4. “Count Your Blessings”
Along with the “it could always be worse” people are the ones who will tell us to count our blessings. Gratitude is important. It’s essential to being a resilient person. Yet, gratitude and struggle are not mutually exclusive. It’s possible to be grateful for many things and still have challenges that are difficult to overcome.
When I speak up about a problem I’m having, I don’t need to be reminded of all the problems I’m not having but could be. I don’t need to be told to be thankful for everything going right. I need space and safety to talk about what’s going wrong. I need to be able to share that life is hard sometimes. I can do that without losing sight of gratitude.
5. “Everything Happens for a Reason”
One of the more offensive phrases said to resilient people is “everything happens for a reason.” That’s not true, by the way. The more accurate take on this is that we make reason when things happen. The reason doesn’t just pre-exist. We decide how we’re going to feel about any given situation.
Someone can see a health diagnosis as a tragedy or an opportunity to become an advocate and spread awareness. A breakup can be a bullet dodged or a crushing disappointment. To say that everything happens for a reason is to take life’s worst circumstances and attribute meaning to them. The truth is that we make the meaning. Telling someone that there is purpose in their pain that is intentional is incredibly crass and insensitive.
6. “Cherish Every Moment”
Resilient parents everywhere might agree that “cherish every moment” is particularly invalidating when sharing parenting problems. Yes, we realize that childhood is short and goes by quickly. Yes, we’re aware that we need to treasure our children’s development. But it’s equally true that parenting can be a brutal process on the hearts and minds of parents.
I love my children with everything that I am, and I can acknowledge that the process of parenting is painful at times. I’m grateful to be their mom, and I sometimes struggle with bad attitudes, sibling fights, and regular meltdowns. As a single parent, there are even more layers to the struggle. The last thing I want to hear is that I should stop complaining (read: expressing myself and being honest about the hard parts) and start cherishing every moment.
7. “It Is What It Is”
No one in the history of the world ever said “it is what it is” in a positive way. When people say these words, they are stating the obvious while dismissing any feelings we might have about it. It’s an expression I would happily never hear again if that was possible.
Yes, I know that things are what they are, but that doesn’t mean I have to like it. I have the right to have my own opinion and feelings. To suggest that people should just accept it without having any strong feelings is to deny our very humanity. It’s normal and human to balk at change, and the last thing we need to be told is that we should just deal with it.

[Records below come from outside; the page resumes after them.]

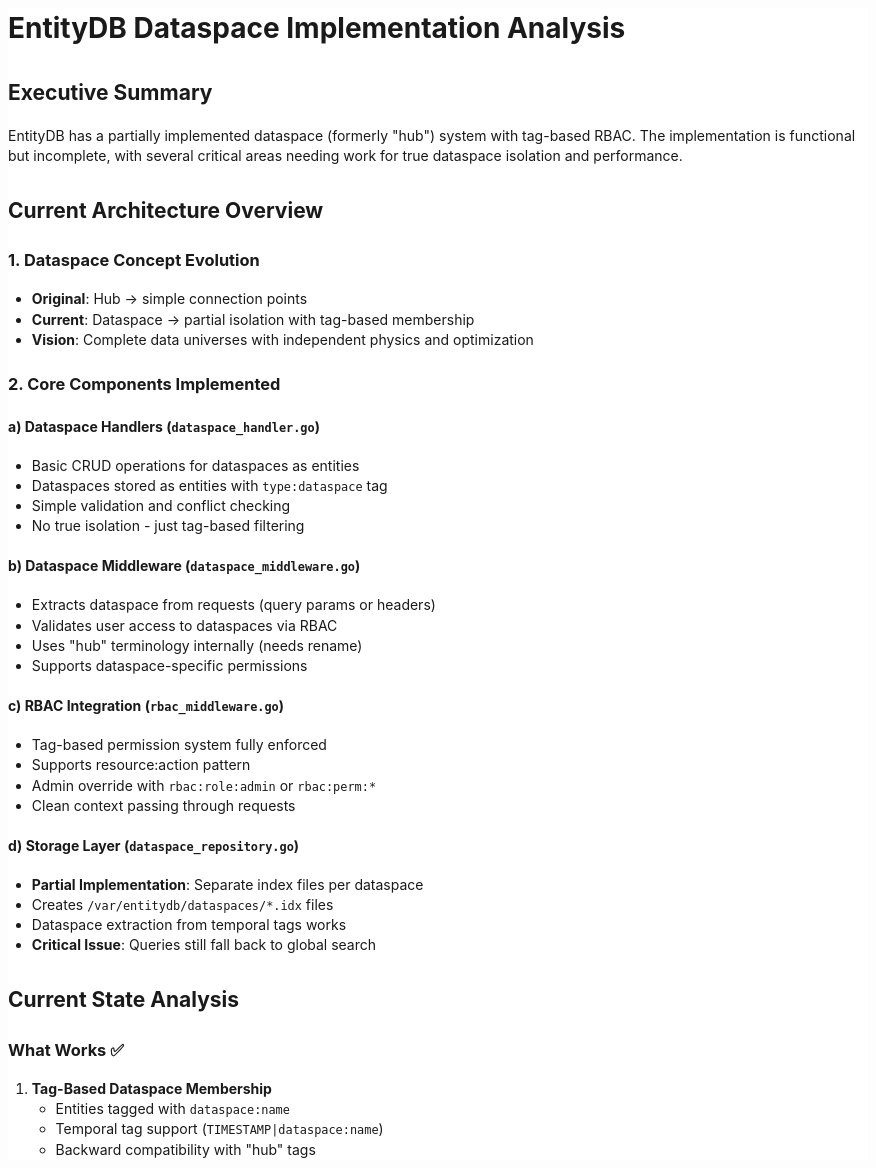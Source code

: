 # EntityDB Dataspace Implementation Analysis

## Executive Summary

EntityDB has a partially implemented dataspace (formerly "hub") system with tag-based RBAC. The implementation is functional but incomplete, with several critical areas needing work for true dataspace isolation and performance.

## Current Architecture Overview

### 1. Dataspace Concept Evolution
- **Original**: Hub → simple connection points
- **Current**: Dataspace → partial isolation with tag-based membership
- **Vision**: Complete data universes with independent physics and optimization

### 2. Core Components Implemented

#### a) Dataspace Handlers (`dataspace_handler.go`)
- Basic CRUD operations for dataspaces as entities
- Dataspaces stored as entities with `type:dataspace` tag
- Simple validation and conflict checking
- No true isolation - just tag-based filtering

#### b) Dataspace Middleware (`dataspace_middleware.go`)
- Extracts dataspace from requests (query params or headers)
- Validates user access to dataspaces via RBAC
- Uses "hub" terminology internally (needs rename)
- Supports dataspace-specific permissions

#### c) RBAC Integration (`rbac_middleware.go`)
- Tag-based permission system fully enforced
- Supports resource:action pattern
- Admin override with `rbac:role:admin` or `rbac:perm:*`
- Clean context passing through requests

#### d) Storage Layer (`dataspace_repository.go`)
- **Partial Implementation**: Separate index files per dataspace
- Creates `/var/entitydb/dataspaces/*.idx` files
- Dataspace extraction from temporal tags works
- **Critical Issue**: Queries still fall back to global search

## Current State Analysis

### What Works ✅

1. **Tag-Based Dataspace Membership**
   - Entities tagged with `dataspace:name`
   - Temporal tag support (`TIMESTAMP|dataspace:name`)
   - Backward compatibility with "hub" tags
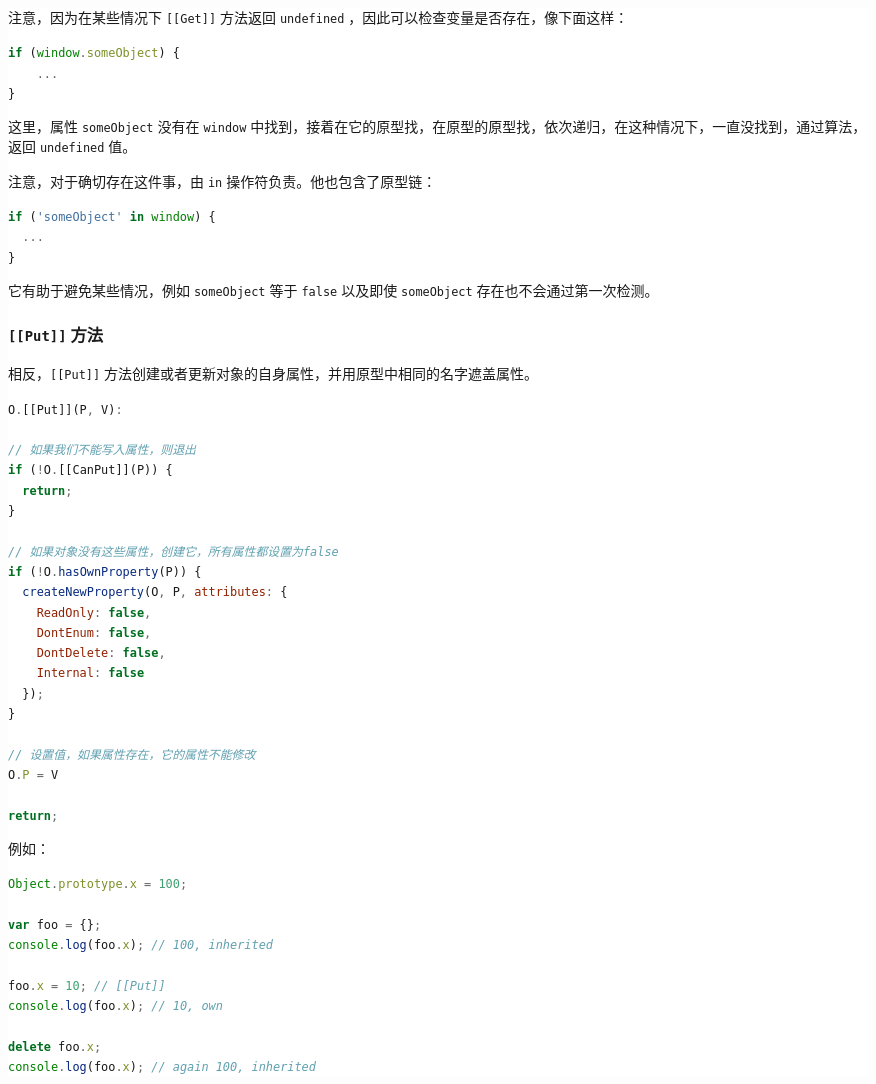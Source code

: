 注意，因为在某些情况下 `[[Get]]` 方法返回 `undefined` ，因此可以检查变量是否存在，像下面这样：

```jsx
if (window.someObject) {
	...
}
```

这里，属性 `someObject` 没有在 `window` 中找到，接着在它的原型找，在原型的原型找，依次递归，在这种情况下，一直没找到，通过算法，返回 `undefined` 值。

注意，对于确切存在这件事，由 `in` 操作符负责。他也包含了原型链：

```jsx
if ('someObject' in window) {
  ...
}
```

它有助于避免某些情况，例如 `someObject` 等于 `false` 以及即使 `someObject` 存在也不会通过第一次检测。

### `[[Put]]` 方法

相反，`[[Put]]` 方法创建或者更新对象的自身属性，并用原型中相同的名字遮盖属性。

```jsx
O.[[Put]](P, V):
 
// 如果我们不能写入属性，则退出
if (!O.[[CanPut]](P)) {
  return;
}
 
// 如果对象没有这些属性，创建它，所有属性都设置为false
if (!O.hasOwnProperty(P)) {
  createNewProperty(O, P, attributes: {
    ReadOnly: false,
    DontEnum: false,
    DontDelete: false,
    Internal: false
  });
}
 
// 设置值，如果属性存在，它的属性不能修改
O.P = V
 
return;
```

例如：

```jsx
Object.prototype.x = 100;
 
var foo = {};
console.log(foo.x); // 100, inherited
 
foo.x = 10; // [[Put]]
console.log(foo.x); // 10, own
 
delete foo.x;
console.log(foo.x); // again 100, inherited
```
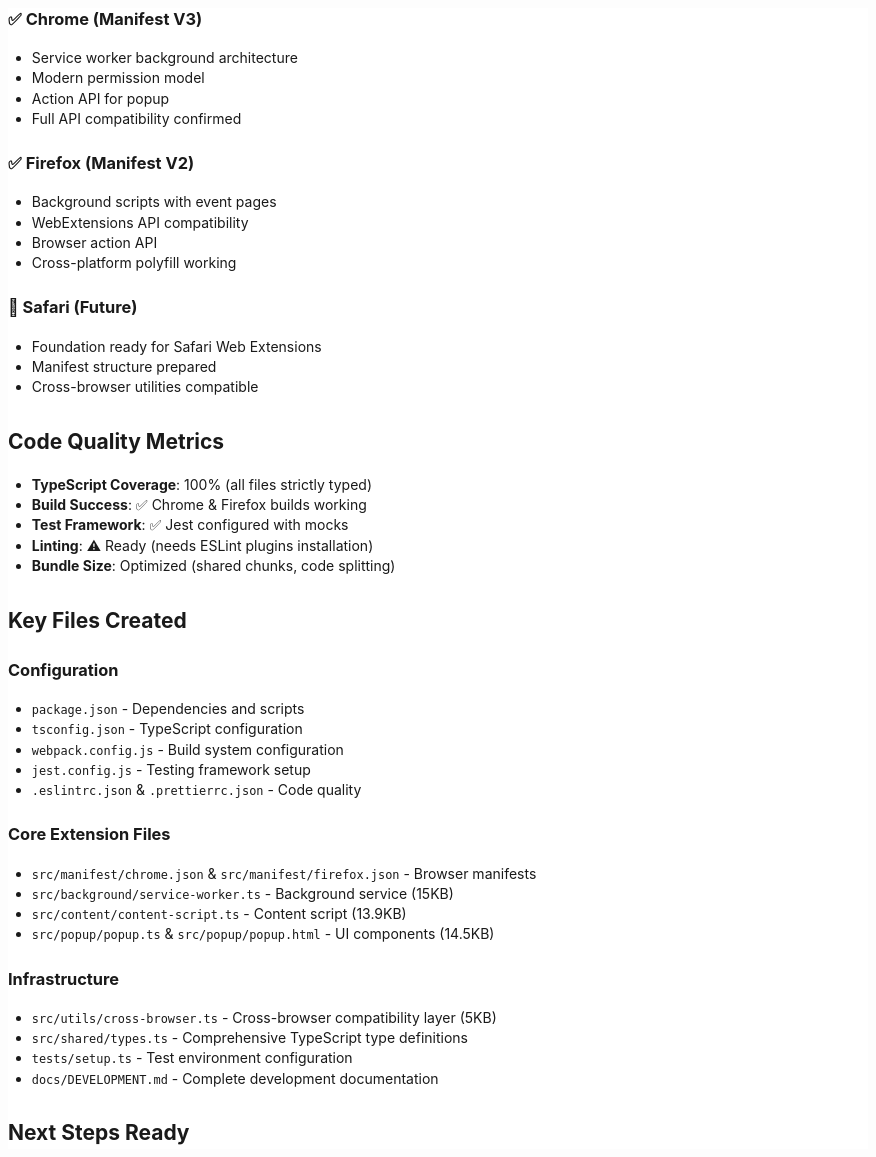 ### ✅ Chrome (Manifest V3)
- Service worker background architecture
- Modern permission model
- Action API for popup
- Full API compatibility confirmed

### ✅ Firefox (Manifest V2)
- Background scripts with event pages
- WebExtensions API compatibility
- Browser action API
- Cross-platform polyfill working

### 🔄 Safari (Future)
- Foundation ready for Safari Web Extensions
- Manifest structure prepared
- Cross-browser utilities compatible

## Code Quality Metrics

- **TypeScript Coverage**: 100% (all files strictly typed)
- **Build Success**: ✅ Chrome & Firefox builds working
- **Test Framework**: ✅ Jest configured with mocks
- **Linting**: ⚠️ Ready (needs ESLint plugins installation)
- **Bundle Size**: Optimized (shared chunks, code splitting)

## Key Files Created

### Configuration
- `package.json` - Dependencies and scripts
- `tsconfig.json` - TypeScript configuration
- `webpack.config.js` - Build system configuration
- `jest.config.js` - Testing framework setup
- `.eslintrc.json` & `.prettierrc.json` - Code quality

### Core Extension Files
- `src/manifest/chrome.json` & `src/manifest/firefox.json` - Browser manifests
- `src/background/service-worker.ts` - Background service (15KB)
- `src/content/content-script.ts` - Content script (13.9KB)
- `src/popup/popup.ts` & `src/popup/popup.html` - UI components (14.5KB)

### Infrastructure
- `src/utils/cross-browser.ts` - Cross-browser compatibility layer (5KB)
- `src/shared/types.ts` - Comprehensive TypeScript type definitions
- `tests/setup.ts` - Test environment configuration
- `docs/DEVELOPMENT.md` - Complete development documentation

## Next Steps Ready
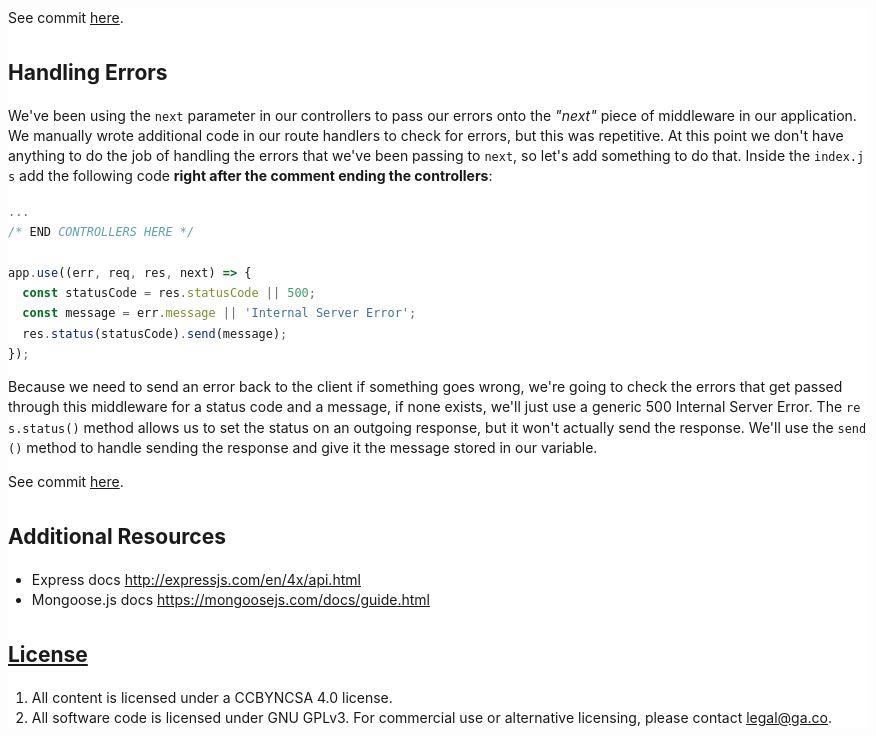 </details>

See commit [here](https://git.generalassemb.ly/esin87/express-book-e-demo/commit/9b37a7a100309ad3cdd7c1d43eb0022aceac48ec).

## Handling Errors

We've been using the `next` parameter in our controllers to pass our errors onto the _"next"_ piece of middleware in our application. We manually wrote additional code in our route handlers to check for errors, but this was repetitive. At this point we don't have anything to do the job of handling the errors that we've been passing to `next`, so let's add something to do that. Inside the `index.js` add the following code **right after the comment ending the controllers**:

```js
...
/* END CONTROLLERS HERE */

app.use((err, req, res, next) => {
  const statusCode = res.statusCode || 500;
  const message = err.message || 'Internal Server Error';
  res.status(statusCode).send(message);
});
```

Because we need to send an error back to the client if something goes wrong, we're going to check the errors that get passed through this middleware for a status code and a message, if none exists, we'll just use a generic 500 Internal Server Error. The `res.status()` method allows us to set the status on an outgoing response, but it won't actually send the response. We'll use the `send()` method to handle sending the response and give it the message stored in our variable.

See commit [here](https://git.generalassemb.ly/esin87/express-book-e-demo/commit/b8627174ccdb04d2575f9c75fb59ad9fe1b95905).

## Additional Resources

- Express docs http://expressjs.com/en/4x/api.html
- Mongoose.js docs https://mongoosejs.com/docs/guide.html

## [License](LICENSE)

1. All content is licensed under a CC­BY­NC­SA 4.0 license.
1. All software code is licensed under GNU GPLv3. For commercial use or
   alternative licensing, please contact legal@ga.co.
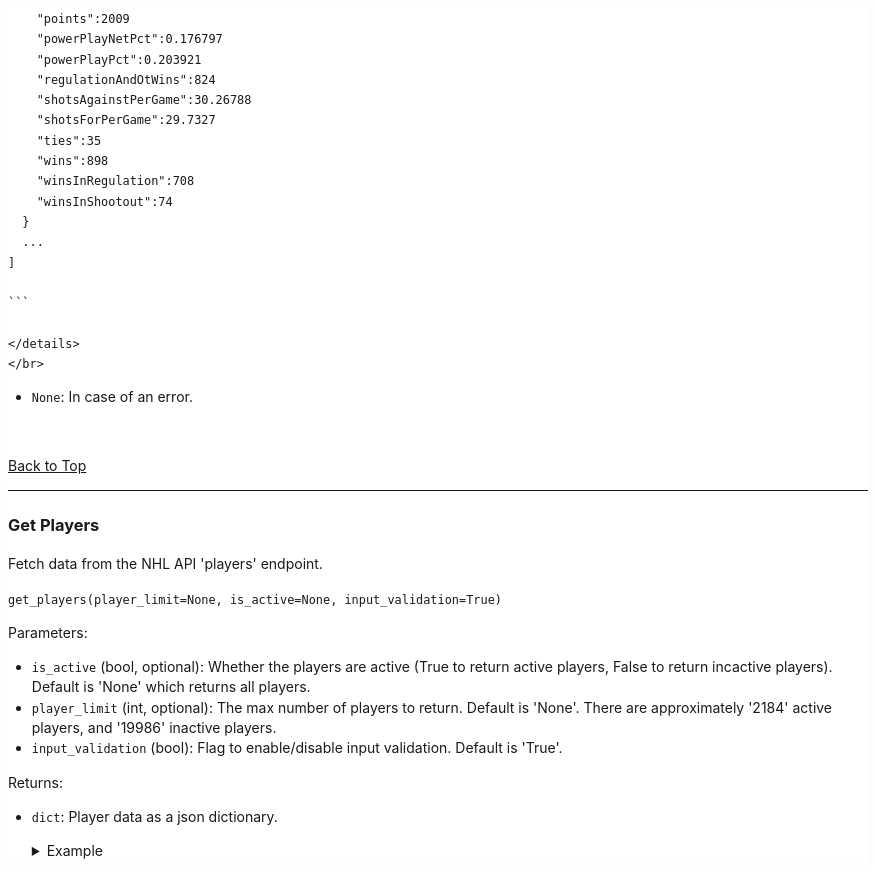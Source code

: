         "points":2009
        "powerPlayNetPct":0.176797
        "powerPlayPct":0.203921
        "regulationAndOtWins":824
        "shotsAgainstPerGame":30.26788
        "shotsForPerGame":29.7327
        "ties":35
        "wins":898
        "winsInRegulation":708
        "winsInShootout":74
      }
      ...
    ]

    ```

    </details>
    </br>
- `None`: In case of an error.

</br>

[Back to Top](#table-of-contents)

---

### Get Players

Fetch data from the NHL API 'players' endpoint.

`get_players(player_limit=None, is_active=None, input_validation=True)`

Parameters:
  - `is_active` (bool, optional): Whether the players are active (True to return active players, False to return incactive players). Default is 'None' which returns all players.
  - `player_limit` (int, optional): The max number of players to return.  Default is 'None'. There are approximately '2184' active players, and '19986' inactive players.
  - `input_validation` (bool): Flag to enable/disable input validation. Default is 'True'.

  Returns:
  - `dict`: Player data as a json dictionary.
    </br>
    <details>
      <summary>Example</summary>

    ```
    get_players()

    [
      0:{
        "playerId":"8447135"
        "name":"Gord Kannegiesser"
        "positionCode":"D"
        "teamId":NULL
        "teamAbbrev":NULL
        "lastTeamId":NULL
        "lastTeamAbbrev":NULL
        "lastSeasonId":"19711972"
        "sweaterNumber":22
        "active":false
        "height":"6'0""
        "heightInCentimeters":183
        "weightInPounds":190
        "weightInKilograms":86
        "birthCity":"North Bay"
        "birthStateProvince":"Ontario"
        "birthCountry":"CAN"
      }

I’ve always been strong. I can’t remember a time in my life when I wasn’t acutely aware of my strength and resilience. But I don’t want to have to be strong because there is no other choice. I want to be able to share the burden at times with people who love me and want to help me carry it. I want to do the same for them. I want to be heard and understood, not dismissed and invalidated.
Resilient people are strong and capable of handling life’s greatest challenges, but sometimes, that hard outer shell hides the damage caused by all that struggle. There are times we’re breaking, and yet, we’re reluctant to speak up because we know how easily people dismiss our pain. We’re meant to keep holding up the world when we can’t even hold up ourselves.
We don’t need to be patted on the head or reminded of who we are. We just need the same freedom and safety to be human. To break down. To not be strong or perfect. We just need to be. But what we never need is to hear any of these phrases ever again.